= YOUR TASK =
Below are lines of data, and only some are wanted. Please repeat exactly those from the line that has "что сигнализирует о" through the line that has "процесса. Однако четко".

Source texts of formatted documents:
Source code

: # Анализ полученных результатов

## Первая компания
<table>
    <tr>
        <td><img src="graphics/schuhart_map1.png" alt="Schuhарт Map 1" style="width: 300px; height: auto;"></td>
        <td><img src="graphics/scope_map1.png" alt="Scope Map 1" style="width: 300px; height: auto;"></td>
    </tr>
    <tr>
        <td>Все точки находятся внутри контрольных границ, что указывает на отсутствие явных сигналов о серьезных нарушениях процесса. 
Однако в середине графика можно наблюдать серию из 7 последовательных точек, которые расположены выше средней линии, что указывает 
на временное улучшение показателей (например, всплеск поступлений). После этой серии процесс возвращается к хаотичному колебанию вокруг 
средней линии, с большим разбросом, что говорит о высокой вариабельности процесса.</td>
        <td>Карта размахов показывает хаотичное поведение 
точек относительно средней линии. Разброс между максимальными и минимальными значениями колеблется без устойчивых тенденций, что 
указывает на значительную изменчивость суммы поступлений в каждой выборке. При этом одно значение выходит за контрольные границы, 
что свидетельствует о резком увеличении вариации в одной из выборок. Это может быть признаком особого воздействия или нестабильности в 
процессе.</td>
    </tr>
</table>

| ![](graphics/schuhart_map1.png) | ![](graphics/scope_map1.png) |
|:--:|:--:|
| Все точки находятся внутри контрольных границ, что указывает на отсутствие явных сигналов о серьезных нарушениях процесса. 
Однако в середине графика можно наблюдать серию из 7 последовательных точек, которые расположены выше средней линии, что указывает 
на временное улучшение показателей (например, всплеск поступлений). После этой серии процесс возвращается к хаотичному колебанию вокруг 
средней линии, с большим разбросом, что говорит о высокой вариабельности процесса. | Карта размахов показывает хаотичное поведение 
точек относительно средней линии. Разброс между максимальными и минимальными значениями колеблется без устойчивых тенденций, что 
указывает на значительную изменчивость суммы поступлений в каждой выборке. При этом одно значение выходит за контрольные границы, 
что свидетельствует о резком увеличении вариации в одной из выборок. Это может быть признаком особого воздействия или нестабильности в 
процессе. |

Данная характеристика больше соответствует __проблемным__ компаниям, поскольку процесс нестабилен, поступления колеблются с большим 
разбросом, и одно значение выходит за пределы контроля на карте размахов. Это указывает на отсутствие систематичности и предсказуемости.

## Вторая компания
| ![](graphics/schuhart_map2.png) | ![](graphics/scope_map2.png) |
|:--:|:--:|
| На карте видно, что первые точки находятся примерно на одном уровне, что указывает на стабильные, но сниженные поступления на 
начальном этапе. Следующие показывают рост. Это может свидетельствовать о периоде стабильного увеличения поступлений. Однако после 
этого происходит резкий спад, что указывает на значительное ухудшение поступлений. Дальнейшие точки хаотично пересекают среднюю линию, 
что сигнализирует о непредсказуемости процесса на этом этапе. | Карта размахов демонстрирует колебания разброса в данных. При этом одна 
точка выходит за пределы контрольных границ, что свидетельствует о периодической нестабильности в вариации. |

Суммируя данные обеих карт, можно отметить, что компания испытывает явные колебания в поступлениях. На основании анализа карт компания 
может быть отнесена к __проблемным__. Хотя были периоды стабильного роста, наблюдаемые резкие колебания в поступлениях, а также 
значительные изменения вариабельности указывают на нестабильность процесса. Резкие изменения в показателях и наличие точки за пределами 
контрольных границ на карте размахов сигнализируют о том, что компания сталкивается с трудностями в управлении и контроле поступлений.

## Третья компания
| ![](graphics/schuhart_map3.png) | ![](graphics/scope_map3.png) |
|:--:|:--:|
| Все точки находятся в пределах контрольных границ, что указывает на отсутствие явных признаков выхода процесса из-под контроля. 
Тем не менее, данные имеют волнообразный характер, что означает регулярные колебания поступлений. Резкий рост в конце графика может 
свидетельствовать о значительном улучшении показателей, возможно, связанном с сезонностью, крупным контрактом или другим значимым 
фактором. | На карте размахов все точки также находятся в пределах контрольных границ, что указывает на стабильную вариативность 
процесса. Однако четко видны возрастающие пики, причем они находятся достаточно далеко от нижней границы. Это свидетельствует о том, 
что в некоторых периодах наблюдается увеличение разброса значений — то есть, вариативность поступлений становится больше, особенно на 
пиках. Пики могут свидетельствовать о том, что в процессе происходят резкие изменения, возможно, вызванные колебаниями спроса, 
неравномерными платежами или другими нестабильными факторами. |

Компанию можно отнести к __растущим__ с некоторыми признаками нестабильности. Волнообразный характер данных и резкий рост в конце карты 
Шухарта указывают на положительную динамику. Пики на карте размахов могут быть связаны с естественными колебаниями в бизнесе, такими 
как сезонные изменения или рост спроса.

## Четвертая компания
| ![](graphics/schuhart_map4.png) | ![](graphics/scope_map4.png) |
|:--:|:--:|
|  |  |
==
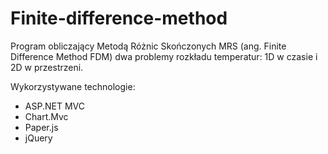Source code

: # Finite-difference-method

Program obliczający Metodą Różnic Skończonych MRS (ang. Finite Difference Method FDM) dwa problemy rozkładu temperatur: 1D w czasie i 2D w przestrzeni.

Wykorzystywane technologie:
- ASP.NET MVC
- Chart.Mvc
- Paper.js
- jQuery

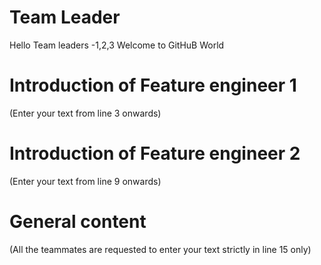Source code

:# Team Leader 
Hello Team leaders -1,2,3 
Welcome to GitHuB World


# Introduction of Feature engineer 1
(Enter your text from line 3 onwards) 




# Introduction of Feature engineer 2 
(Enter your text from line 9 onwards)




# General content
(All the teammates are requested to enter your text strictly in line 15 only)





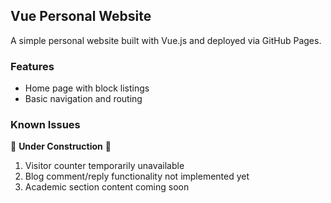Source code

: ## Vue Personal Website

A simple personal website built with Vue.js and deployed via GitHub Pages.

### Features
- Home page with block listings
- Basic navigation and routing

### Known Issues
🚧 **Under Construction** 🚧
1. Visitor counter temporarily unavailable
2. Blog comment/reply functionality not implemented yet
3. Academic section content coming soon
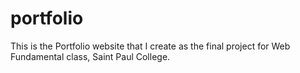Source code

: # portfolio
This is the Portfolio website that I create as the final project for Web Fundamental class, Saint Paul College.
==
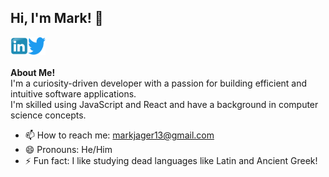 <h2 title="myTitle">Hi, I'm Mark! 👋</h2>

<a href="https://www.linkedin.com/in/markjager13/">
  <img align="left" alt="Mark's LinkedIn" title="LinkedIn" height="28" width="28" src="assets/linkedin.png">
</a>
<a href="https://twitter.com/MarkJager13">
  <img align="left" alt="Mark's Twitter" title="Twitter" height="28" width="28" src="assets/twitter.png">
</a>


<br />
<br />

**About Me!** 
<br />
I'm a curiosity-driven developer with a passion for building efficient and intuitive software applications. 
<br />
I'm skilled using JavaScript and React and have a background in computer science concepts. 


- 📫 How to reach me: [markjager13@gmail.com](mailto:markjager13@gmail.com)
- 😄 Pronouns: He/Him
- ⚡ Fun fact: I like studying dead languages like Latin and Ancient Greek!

= RESULT OF THIS EXERCISE =
что сигнализирует о непредсказуемости процесса на этом этапе. | Карта размахов демонстрирует колебания разброса в данных. При этом одна 
точка выходит за пределы контрольных границ, что свидетельствует о периодической нестабильности в вариации. |

Суммируя данные обеих карт, можно отметить, что компания испытывает явные колебания в поступлениях. На основании анализа карт компания 
может быть отнесена к __проблемным__. Хотя были периоды стабильного роста, наблюдаемые резкие колебания в поступлениях, а также 
значительные изменения вариабельности указывают на нестабильность процесса. Резкие изменения в показателях и наличие точки за пределами 
контрольных границ на карте размахов сигнализируют о том, что компания сталкивается с трудностями в управлении и контроле поступлений.

## Третья компания
| ![](graphics/schuhart_map3.png) | ![](graphics/scope_map3.png) |
|:--:|:--:|
| Все точки находятся в пределах контрольных границ, что указывает на отсутствие явных признаков выхода процесса из-под контроля. 
Тем не менее, данные имеют волнообразный характер, что означает регулярные колебания поступлений. Резкий рост в конце графика может 
свидетельствовать о значительном улучшении показателей, возможно, связанном с сезонностью, крупным контрактом или другим значимым 
фактором. | На карте размахов все точки также находятся в пределах контрольных границ, что указывает на стабильную вариативность 
процесса. Однако четко видны возрастающие пики, причем они находятся достаточно далеко от нижней границы. Это свидетельствует о том, 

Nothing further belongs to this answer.